The results obtained in this study demonstrate that MC PET/MR methods hold considerable promise for reducing motion artifact and improving the accuracy of interpretation and quantification, thereby improving PET imaging in the heart. Although the differences between MC and non-gated PET images were relatively small in this study, MC cardiac PET/MR may have a clinical impact in interpretation of more subtle features such as the patchy appearance of focal inflammation in cardiac sarcoidosis and myocarditis, as well as in evaluating subtle perfusion deficits or providing quantitative measurements in MPI (Petibon et al 2017, Guo et al 2018).
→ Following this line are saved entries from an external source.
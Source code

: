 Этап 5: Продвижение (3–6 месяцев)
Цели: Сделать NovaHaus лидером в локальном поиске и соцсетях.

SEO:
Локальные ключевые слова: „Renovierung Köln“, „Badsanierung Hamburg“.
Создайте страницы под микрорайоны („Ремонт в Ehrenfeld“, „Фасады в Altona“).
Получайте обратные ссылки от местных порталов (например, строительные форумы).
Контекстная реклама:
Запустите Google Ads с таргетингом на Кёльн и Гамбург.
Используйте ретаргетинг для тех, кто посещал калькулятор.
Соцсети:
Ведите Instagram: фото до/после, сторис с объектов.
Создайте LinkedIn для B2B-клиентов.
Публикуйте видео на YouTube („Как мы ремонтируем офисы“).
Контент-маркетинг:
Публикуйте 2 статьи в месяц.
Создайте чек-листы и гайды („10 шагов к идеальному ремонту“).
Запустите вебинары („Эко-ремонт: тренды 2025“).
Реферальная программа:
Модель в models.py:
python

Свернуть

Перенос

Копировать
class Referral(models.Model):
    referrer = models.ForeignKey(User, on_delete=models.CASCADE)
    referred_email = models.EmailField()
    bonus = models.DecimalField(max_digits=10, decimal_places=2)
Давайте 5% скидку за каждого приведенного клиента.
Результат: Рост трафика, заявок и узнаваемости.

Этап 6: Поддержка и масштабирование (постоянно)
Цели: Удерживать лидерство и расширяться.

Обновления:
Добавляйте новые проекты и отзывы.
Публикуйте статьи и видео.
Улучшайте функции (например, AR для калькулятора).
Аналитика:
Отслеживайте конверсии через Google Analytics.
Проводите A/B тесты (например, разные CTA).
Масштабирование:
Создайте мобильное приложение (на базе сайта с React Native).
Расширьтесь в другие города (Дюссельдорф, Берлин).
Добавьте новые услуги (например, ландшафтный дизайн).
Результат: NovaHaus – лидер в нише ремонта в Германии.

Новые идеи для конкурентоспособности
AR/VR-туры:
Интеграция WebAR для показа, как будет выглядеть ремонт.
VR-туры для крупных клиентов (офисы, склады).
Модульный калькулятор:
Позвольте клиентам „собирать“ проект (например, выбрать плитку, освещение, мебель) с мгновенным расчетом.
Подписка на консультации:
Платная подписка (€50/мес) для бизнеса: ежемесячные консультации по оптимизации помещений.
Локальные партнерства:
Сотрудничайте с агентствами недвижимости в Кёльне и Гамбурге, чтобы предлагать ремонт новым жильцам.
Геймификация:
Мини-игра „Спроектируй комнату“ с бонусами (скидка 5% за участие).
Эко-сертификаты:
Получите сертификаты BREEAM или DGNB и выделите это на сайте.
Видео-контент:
In addition, the more accurate TBR measurements possible with motion correction may have significant benefits in longitudinal clinical studies or in a research setting where accurate quantification plays a role in evaluating imaging results. Motion correction will be crucial for imaging disease activity in coronary arteries where the small highly mobile structure is especially prone to signal diminution due to motion. Moreover, motion correction is a pre-requisite step for further developments in PET imaging such as partial volume correction and dynamic analysis. The encouraging results of this study in vivo warrant continued investigation of MC-PET/MR techniques. Finally, further patient studies are now needed to establish the clinical benefits of MC-PET/MR.
Conclusion
MC cardiac PET/MR with MR-based motion modeling using a golden-angle radial stack-of-stars trajectory is feasible. This study has demonstrated that motion-corrected PET/MR improves the visual appearance of 18F-FDG uptake in areas of the myocardium affected by motion and increases the TBR and CNR in these areas. This study has provided the first verification of the quantitative advantage of MC cardiac PET/MR in a realistic patient group. Further technical development of the methodology is now warranted and additional patient studies are now required to assess its clinical impact.
Acknowledgments
This work was supported by National Institutes of Health grant R01 HL071021.